Work required: Work out how many lines of the material below contain the word "hide", then write that number alone.
━━━━━━━━━━━━━━━━━━━━━━━━━━━━━━
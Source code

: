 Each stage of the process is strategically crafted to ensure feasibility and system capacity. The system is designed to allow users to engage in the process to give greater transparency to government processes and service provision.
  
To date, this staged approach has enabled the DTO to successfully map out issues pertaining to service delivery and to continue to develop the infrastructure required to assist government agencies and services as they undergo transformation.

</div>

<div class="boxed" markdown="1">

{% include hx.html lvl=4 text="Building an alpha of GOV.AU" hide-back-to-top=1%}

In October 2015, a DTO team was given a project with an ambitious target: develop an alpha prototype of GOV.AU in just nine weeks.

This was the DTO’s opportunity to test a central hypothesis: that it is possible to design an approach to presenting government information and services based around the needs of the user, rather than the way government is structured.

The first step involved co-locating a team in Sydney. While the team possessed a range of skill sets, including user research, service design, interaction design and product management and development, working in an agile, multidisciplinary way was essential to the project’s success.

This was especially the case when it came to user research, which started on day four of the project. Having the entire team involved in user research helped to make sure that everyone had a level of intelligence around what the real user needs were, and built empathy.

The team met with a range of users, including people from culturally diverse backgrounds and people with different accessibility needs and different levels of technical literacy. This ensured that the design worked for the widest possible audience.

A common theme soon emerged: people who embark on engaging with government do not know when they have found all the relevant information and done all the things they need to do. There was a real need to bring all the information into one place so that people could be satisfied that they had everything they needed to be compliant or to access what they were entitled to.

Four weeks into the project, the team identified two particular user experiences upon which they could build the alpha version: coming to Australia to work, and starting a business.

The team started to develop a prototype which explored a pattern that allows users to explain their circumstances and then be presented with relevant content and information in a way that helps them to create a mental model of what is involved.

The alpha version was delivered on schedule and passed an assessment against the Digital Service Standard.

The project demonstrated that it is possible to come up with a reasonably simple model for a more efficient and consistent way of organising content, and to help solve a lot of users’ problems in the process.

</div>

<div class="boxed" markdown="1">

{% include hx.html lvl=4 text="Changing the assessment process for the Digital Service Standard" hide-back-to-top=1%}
━━━━━━━━━━━━━━━━━━━━━━━━━━━━━━
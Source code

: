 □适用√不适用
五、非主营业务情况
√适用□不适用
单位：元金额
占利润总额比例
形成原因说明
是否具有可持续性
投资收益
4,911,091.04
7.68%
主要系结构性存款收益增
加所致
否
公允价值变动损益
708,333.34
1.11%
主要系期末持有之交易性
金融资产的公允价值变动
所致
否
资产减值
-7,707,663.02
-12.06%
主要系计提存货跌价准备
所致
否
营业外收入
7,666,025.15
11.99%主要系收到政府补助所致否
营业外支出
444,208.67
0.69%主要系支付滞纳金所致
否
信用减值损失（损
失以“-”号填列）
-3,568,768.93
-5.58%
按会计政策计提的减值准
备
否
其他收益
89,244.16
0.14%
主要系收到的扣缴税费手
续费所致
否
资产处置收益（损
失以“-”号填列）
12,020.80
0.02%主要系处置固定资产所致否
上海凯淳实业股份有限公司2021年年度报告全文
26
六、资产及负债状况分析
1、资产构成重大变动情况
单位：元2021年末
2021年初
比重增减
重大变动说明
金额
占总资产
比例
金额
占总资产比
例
━━━━━━━━━━━━━━━━━━━━━━━━━━━━━━
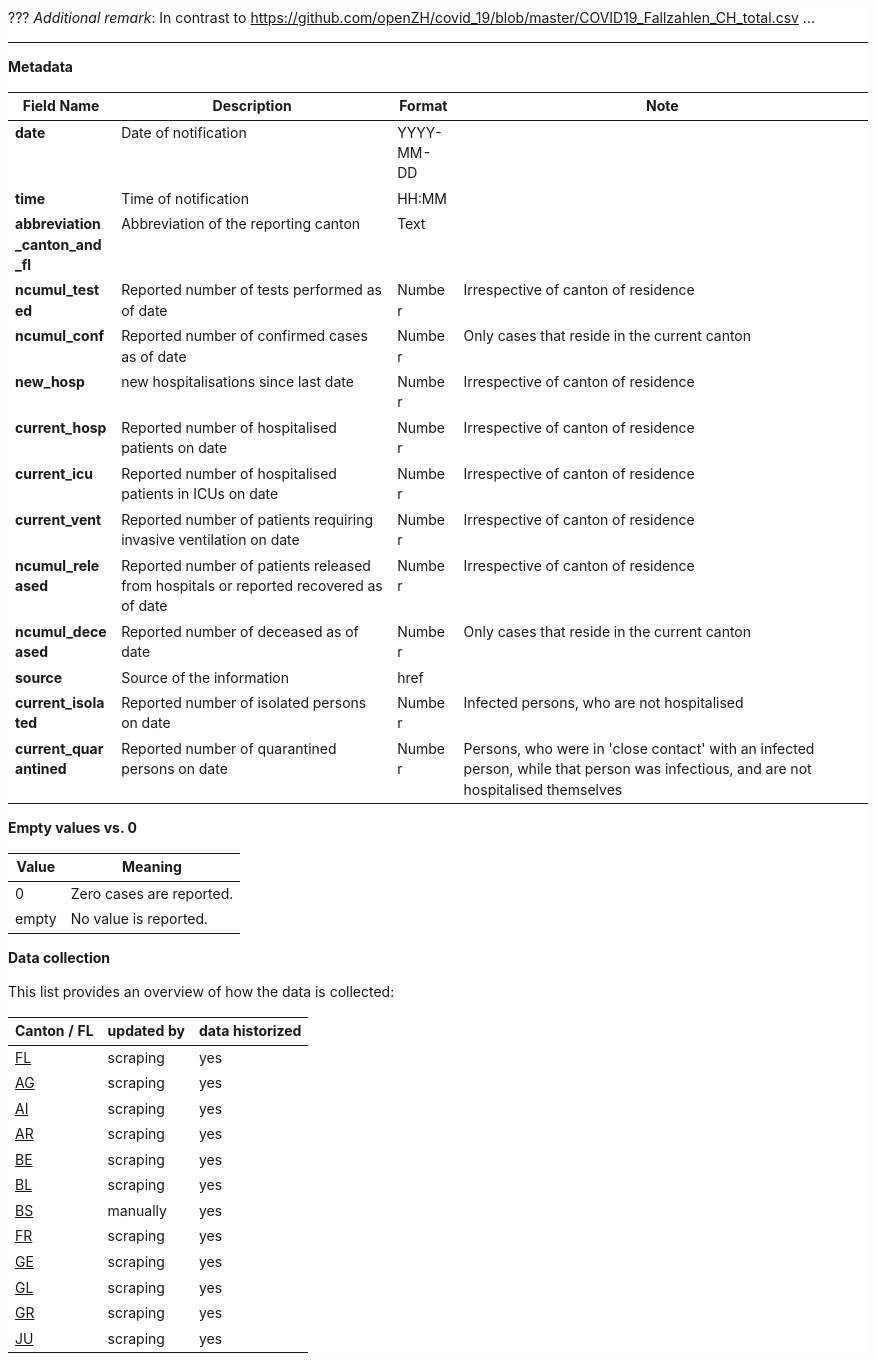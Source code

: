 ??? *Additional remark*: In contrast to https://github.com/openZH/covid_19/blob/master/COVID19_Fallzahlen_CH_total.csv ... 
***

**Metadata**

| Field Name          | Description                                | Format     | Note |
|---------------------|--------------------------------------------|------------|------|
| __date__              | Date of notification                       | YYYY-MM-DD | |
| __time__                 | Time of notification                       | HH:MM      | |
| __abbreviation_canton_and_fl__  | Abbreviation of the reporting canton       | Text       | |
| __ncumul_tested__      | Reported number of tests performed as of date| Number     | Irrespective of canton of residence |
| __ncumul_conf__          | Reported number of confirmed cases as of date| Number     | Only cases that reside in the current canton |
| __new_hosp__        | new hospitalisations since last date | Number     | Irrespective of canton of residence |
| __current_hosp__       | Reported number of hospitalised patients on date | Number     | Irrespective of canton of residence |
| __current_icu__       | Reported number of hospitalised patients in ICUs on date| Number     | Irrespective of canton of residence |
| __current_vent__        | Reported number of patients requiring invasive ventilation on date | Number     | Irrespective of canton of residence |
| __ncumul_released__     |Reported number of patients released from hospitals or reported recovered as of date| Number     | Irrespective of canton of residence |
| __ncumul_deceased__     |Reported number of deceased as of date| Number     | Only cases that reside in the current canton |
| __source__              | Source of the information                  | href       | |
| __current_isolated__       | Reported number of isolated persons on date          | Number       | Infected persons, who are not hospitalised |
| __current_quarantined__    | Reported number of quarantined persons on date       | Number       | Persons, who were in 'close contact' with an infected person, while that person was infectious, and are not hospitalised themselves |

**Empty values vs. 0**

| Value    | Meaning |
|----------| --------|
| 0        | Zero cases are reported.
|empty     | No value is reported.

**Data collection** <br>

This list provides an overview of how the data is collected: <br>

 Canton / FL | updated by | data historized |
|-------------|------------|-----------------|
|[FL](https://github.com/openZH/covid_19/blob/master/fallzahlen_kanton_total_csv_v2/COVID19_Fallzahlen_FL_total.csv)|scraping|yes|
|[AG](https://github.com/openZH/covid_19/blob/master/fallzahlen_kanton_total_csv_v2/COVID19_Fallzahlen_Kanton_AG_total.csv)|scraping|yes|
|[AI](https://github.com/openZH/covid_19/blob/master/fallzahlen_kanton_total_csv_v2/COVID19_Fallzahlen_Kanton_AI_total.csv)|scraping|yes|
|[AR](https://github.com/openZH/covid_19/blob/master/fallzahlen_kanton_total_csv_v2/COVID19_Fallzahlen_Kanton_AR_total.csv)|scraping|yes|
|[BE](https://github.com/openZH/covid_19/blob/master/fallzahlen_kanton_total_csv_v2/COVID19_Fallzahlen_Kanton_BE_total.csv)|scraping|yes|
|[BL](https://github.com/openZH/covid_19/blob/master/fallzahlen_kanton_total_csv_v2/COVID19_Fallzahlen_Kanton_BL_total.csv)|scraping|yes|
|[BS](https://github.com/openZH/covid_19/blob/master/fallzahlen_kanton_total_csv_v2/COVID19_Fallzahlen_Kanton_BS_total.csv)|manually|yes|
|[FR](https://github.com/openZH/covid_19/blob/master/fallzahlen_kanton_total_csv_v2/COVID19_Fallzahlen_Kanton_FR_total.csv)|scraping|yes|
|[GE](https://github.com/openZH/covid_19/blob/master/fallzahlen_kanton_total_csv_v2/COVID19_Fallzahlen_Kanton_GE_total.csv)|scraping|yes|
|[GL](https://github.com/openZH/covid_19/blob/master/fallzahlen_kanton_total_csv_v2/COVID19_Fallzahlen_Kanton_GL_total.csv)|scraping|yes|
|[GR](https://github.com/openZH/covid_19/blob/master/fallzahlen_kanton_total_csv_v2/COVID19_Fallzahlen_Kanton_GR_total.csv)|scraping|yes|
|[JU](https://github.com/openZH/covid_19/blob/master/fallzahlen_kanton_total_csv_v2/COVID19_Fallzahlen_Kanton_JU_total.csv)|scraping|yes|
━━━━━━━━━━━━━━━━━━━━━━━━━━━━━━
Problem solution: 2